▸ **Material supplied**
|---|

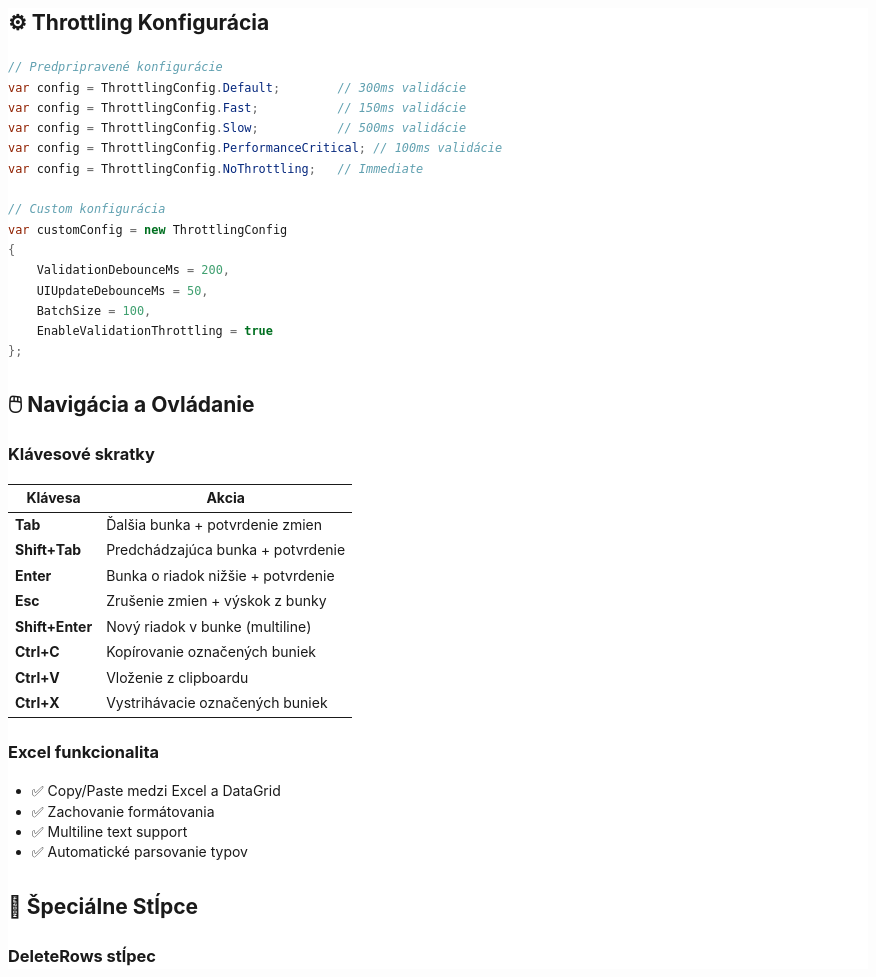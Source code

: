 ## ⚙️ Throttling Konfigurácia

```csharp
// Predpripravené konfigurácie
var config = ThrottlingConfig.Default;        // 300ms validácie
var config = ThrottlingConfig.Fast;           // 150ms validácie  
var config = ThrottlingConfig.Slow;           // 500ms validácie
var config = ThrottlingConfig.PerformanceCritical; // 100ms validácie
var config = ThrottlingConfig.NoThrottling;   // Immediate

// Custom konfigurácia
var customConfig = new ThrottlingConfig
{
    ValidationDebounceMs = 200,
    UIUpdateDebounceMs = 50,
    BatchSize = 100,
    EnableValidationThrottling = true
};
```

## 🖱️ Navigácia a Ovládanie

### Klávesové skratky

| Klávesa | Akcia |
|---------|-------|
| **Tab** | Ďalšia bunka + potvrdenie zmien |
| **Shift+Tab** | Predchádzajúca bunka + potvrdenie |
| **Enter** | Bunka o riadok nižšie + potvrdenie |
| **Esc** | Zrušenie zmien + výskok z bunky |
| **Shift+Enter** | Nový riadok v bunke (multiline) |
| **Ctrl+C** | Kopírovanie označených buniek |
| **Ctrl+V** | Vloženie z clipboardu |
| **Ctrl+X** | Vystrihávacie označených buniek |

### Excel funkcionalita

- ✅ Copy/Paste medzi Excel a DataGrid
- ✅ Zachovanie formátovania
- ✅ Multiline text support
- ✅ Automatické parsovanie typov

## 🎨 Špeciálne Stĺpce

### DeleteRows stĺpec
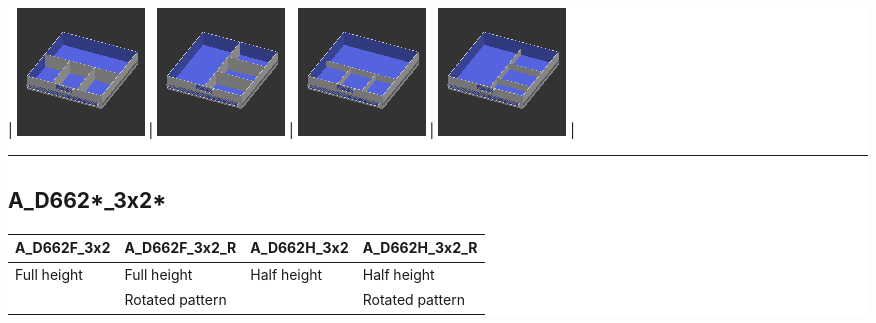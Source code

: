| ![preview](png/A_D662F_3x1_1x1.png) | ![preview](png/A_D662F_3x1_1x1_R.png) | ![preview](png/A_D662H_3x1_1x1.png) | ![preview](png/A_D662H_3x1_1x1_R.png) | 


---
## A_D662*_3x2*
| **A_D662F_3x2** | **A_D662F_3x2_R** | **A_D662H_3x2** | **A_D662H_3x2_R** | 
| --- | --- | --- | --- | 
| Full height | Full height | Half height | Half height | 
|  | Rotated pattern |  | Rotated pattern |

|---|

▸ **Your goal**
Repeat the material above precisely as it appears, omitting the images it contains.

▸ **Solution for this problem**
Source code

: ## ⚙️ Throttling Konfigurácia

```csharp
// Predpripravené konfigurácie
var config = ThrottlingConfig.Default;        // 300ms validácie
var config = ThrottlingConfig.Fast;           // 150ms validácie  
var config = ThrottlingConfig.Slow;           // 500ms validácie
var config = ThrottlingConfig.PerformanceCritical; // 100ms validácie
var config = ThrottlingConfig.NoThrottling;   // Immediate

// Custom konfigurácia
var customConfig = new ThrottlingConfig
{
    ValidationDebounceMs = 200,
    UIUpdateDebounceMs = 50,
    BatchSize = 100,
    EnableValidationThrottling = true
};
```

## 🖱️ Navigácia a Ovládanie

### Klávesové skratky

| Klávesa | Akcia |
|---------|-------|
| **Tab** | Ďalšia bunka + potvrdenie zmien |
| **Shift+Tab** | Predchádzajúca bunka + potvrdenie |
| **Enter** | Bunka o riadok nižšie + potvrdenie |
| **Esc** | Zrušenie zmien + výskok z bunky |
| **Shift+Enter** | Nový riadok v bunke (multiline) |
| **Ctrl+C** | Kopírovanie označených buniek |
| **Ctrl+V** | Vloženie z clipboardu |
| **Ctrl+X** | Vystrihávacie označených buniek |

### Excel funkcionalita

- ✅ Copy/Paste medzi Excel a DataGrid
- ✅ Zachovanie formátovania
- ✅ Multiline text support
- ✅ Automatické parsovanie typov

## 🎨 Špeciálne Stĺpce

### DeleteRows stĺpec
Source code

:| ![preview](png/A_D662F_3x1_1x1.png) | ![preview](png/A_D662F_3x1_1x1_R.png) | ![preview](png/A_D662H_3x1_1x1.png) | ![preview](png/A_D662H_3x1_1x1_R.png) | 


---
## A_D662*_3x2*
| **A_D662F_3x2** | **A_D662F_3x2_R** | **A_D662H_3x2** | **A_D662H_3x2_R** | 
| --- | --- | --- | --- | 
| Full height | Full height | Half height | Half height | 
|  | Rotated pattern |  | Rotated pattern |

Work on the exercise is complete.